**Work item**. Please set down the data word for word; images do not go in the copy.

**Extracted records**.

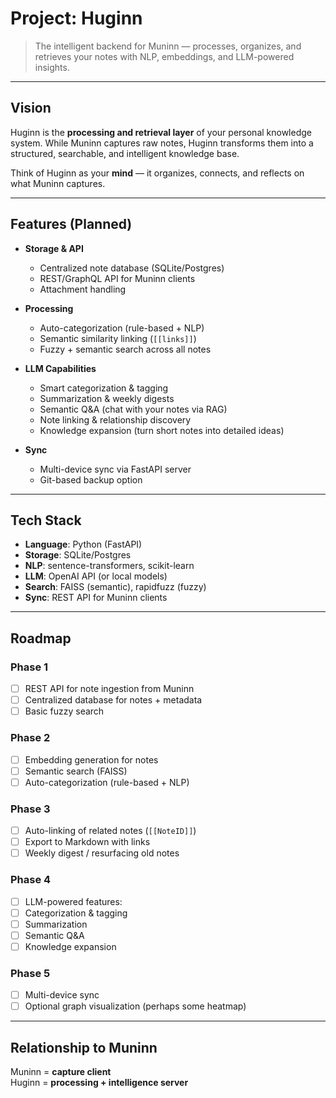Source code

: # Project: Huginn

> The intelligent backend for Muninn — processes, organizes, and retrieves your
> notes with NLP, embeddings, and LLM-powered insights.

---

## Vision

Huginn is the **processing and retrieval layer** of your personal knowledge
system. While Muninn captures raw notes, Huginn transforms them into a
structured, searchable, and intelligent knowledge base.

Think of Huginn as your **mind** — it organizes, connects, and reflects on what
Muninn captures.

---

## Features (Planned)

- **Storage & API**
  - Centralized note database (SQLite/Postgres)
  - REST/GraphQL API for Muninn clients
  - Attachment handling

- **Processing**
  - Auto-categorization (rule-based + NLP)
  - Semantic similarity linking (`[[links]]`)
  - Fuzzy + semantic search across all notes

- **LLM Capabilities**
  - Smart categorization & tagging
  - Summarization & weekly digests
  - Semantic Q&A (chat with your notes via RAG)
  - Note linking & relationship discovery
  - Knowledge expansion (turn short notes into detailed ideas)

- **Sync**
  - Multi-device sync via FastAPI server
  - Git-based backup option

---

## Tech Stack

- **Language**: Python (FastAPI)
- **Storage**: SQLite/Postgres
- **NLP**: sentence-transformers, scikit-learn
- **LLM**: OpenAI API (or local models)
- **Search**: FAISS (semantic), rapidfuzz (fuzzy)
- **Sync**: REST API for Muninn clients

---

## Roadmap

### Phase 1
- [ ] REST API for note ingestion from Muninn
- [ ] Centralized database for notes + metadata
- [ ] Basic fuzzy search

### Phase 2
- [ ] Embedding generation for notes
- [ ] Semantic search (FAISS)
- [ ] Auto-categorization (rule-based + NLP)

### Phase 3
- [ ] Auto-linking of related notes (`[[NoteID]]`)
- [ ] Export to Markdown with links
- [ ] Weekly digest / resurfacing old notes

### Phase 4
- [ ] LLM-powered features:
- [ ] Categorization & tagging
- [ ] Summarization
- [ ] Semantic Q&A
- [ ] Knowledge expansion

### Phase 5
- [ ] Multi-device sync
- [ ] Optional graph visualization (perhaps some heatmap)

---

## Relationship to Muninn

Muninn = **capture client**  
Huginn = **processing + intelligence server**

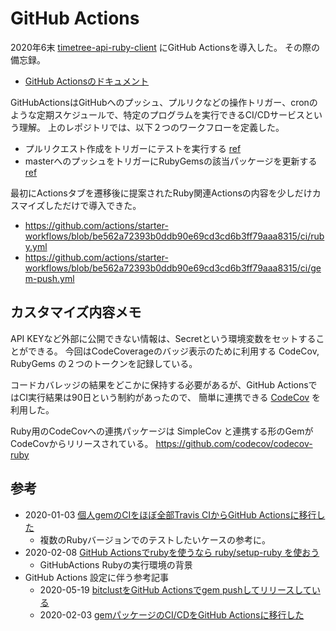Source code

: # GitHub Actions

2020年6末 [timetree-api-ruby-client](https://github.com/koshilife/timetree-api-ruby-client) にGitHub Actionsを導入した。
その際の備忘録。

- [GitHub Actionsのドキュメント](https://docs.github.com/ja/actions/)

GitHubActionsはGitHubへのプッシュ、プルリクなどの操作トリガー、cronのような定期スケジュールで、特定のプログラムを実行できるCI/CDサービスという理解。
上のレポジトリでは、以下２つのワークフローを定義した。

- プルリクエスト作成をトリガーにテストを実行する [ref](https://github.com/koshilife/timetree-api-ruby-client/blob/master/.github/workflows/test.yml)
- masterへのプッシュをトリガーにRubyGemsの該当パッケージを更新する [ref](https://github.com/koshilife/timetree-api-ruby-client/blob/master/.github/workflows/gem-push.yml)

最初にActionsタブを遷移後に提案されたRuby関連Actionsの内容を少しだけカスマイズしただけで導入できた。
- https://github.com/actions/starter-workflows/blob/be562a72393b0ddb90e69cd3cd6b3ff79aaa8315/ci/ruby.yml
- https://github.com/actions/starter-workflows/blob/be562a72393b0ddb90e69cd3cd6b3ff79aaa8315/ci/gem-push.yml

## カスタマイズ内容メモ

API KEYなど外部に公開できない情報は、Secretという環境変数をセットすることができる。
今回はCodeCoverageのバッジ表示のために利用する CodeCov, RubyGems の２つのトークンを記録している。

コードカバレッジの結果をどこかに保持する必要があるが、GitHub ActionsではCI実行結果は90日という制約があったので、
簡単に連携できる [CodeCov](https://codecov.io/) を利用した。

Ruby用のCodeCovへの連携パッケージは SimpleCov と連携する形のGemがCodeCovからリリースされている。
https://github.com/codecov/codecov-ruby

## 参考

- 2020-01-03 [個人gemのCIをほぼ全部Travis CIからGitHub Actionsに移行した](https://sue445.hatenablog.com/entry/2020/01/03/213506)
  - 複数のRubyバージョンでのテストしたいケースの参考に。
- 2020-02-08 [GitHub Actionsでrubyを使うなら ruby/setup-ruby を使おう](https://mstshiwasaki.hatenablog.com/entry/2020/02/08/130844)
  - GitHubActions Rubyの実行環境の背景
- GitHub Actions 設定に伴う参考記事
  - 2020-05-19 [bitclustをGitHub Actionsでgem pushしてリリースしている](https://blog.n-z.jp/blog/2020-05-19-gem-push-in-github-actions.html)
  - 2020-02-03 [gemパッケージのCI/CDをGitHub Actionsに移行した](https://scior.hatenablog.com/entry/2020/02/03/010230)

**Solution for this problem**.
Source code

: # Project: Huginn

> The intelligent backend for Muninn — processes, organizes, and retrieves your
> notes with NLP, embeddings, and LLM-powered insights.

---

## Vision

Huginn is the **processing and retrieval layer** of your personal knowledge
system. While Muninn captures raw notes, Huginn transforms them into a
structured, searchable, and intelligent knowledge base.

Think of Huginn as your **mind** — it organizes, connects, and reflects on what
Muninn captures.

---

## Features (Planned)

- **Storage & API**
  - Centralized note database (SQLite/Postgres)
  - REST/GraphQL API for Muninn clients
  - Attachment handling

- **Processing**
  - Auto-categorization (rule-based + NLP)
  - Semantic similarity linking (`[[links]]`)
  - Fuzzy + semantic search across all notes

- **LLM Capabilities**
  - Smart categorization & tagging
  - Summarization & weekly digests
  - Semantic Q&A (chat with your notes via RAG)
  - Note linking & relationship discovery
  - Knowledge expansion (turn short notes into detailed ideas)

- **Sync**
  - Multi-device sync via FastAPI server
  - Git-based backup option

---

## Tech Stack

- **Language**: Python (FastAPI)
- **Storage**: SQLite/Postgres
- **NLP**: sentence-transformers, scikit-learn
- **LLM**: OpenAI API (or local models)
- **Search**: FAISS (semantic), rapidfuzz (fuzzy)
- **Sync**: REST API for Muninn clients

---

## Roadmap

### Phase 1
- [ ] REST API for note ingestion from Muninn
- [ ] Centralized database for notes + metadata
- [ ] Basic fuzzy search

### Phase 2
- [ ] Embedding generation for notes
- [ ] Semantic search (FAISS)
- [ ] Auto-categorization (rule-based + NLP)

### Phase 3
- [ ] Auto-linking of related notes (`[[NoteID]]`)
- [ ] Export to Markdown with links
- [ ] Weekly digest / resurfacing old notes

### Phase 4
- [ ] LLM-powered features:
- [ ] Categorization & tagging
- [ ] Summarization
- [ ] Semantic Q&A
- [ ] Knowledge expansion

### Phase 5
- [ ] Multi-device sync
- [ ] Optional graph visualization (perhaps some heatmap)

---

## Relationship to Muninn

Muninn = **capture client**  
Huginn = **processing + intelligence server**

Source code

: # GitHub Actions

2020年6末 [timetree-api-ruby-client](https://github.com/koshilife/timetree-api-ruby-client) にGitHub Actionsを導入した。
その際の備忘録。

- [GitHub Actionsのドキュメント](https://docs.github.com/ja/actions/)

GitHubActionsはGitHubへのプッシュ、プルリクなどの操作トリガー、cronのような定期スケジュールで、特定のプログラムを実行できるCI/CDサービスという理解。
上のレポジトリでは、以下２つのワークフローを定義した。

- プルリクエスト作成をトリガーにテストを実行する [ref](https://github.com/koshilife/timetree-api-ruby-client/blob/master/.github/workflows/test.yml)
- masterへのプッシュをトリガーにRubyGemsの該当パッケージを更新する [ref](https://github.com/koshilife/timetree-api-ruby-client/blob/master/.github/workflows/gem-push.yml)

最初にActionsタブを遷移後に提案されたRuby関連Actionsの内容を少しだけカスマイズしただけで導入できた。
- https://github.com/actions/starter-workflows/blob/be562a72393b0ddb90e69cd3cd6b3ff79aaa8315/ci/ruby.yml
- https://github.com/actions/starter-workflows/blob/be562a72393b0ddb90e69cd3cd6b3ff79aaa8315/ci/gem-push.yml

## カスタマイズ内容メモ

API KEYなど外部に公開できない情報は、Secretという環境変数をセットすることができる。
今回はCodeCoverageのバッジ表示のために利用する CodeCov, RubyGems の２つのトークンを記録している。

コードカバレッジの結果をどこかに保持する必要があるが、GitHub ActionsではCI実行結果は90日という制約があったので、
簡単に連携できる [CodeCov](https://codecov.io/) を利用した。

Ruby用のCodeCovへの連携パッケージは SimpleCov と連携する形のGemがCodeCovからリリースされている。
https://github.com/codecov/codecov-ruby

## 参考

- 2020-01-03 [個人gemのCIをほぼ全部Travis CIからGitHub Actionsに移行した](https://sue445.hatenablog.com/entry/2020/01/03/213506)
  - 複数のRubyバージョンでのテストしたいケースの参考に。
- 2020-02-08 [GitHub Actionsでrubyを使うなら ruby/setup-ruby を使おう](https://mstshiwasaki.hatenablog.com/entry/2020/02/08/130844)
  - GitHubActions Rubyの実行環境の背景
- GitHub Actions 設定に伴う参考記事
  - 2020-05-19 [bitclustをGitHub Actionsでgem pushしてリリースしている](https://blog.n-z.jp/blog/2020-05-19-gem-push-in-github-actions.html)
  - 2020-02-03 [gemパッケージのCI/CDをGitHub Actionsに移行した](https://scior.hatenablog.com/entry/2020/02/03/010230)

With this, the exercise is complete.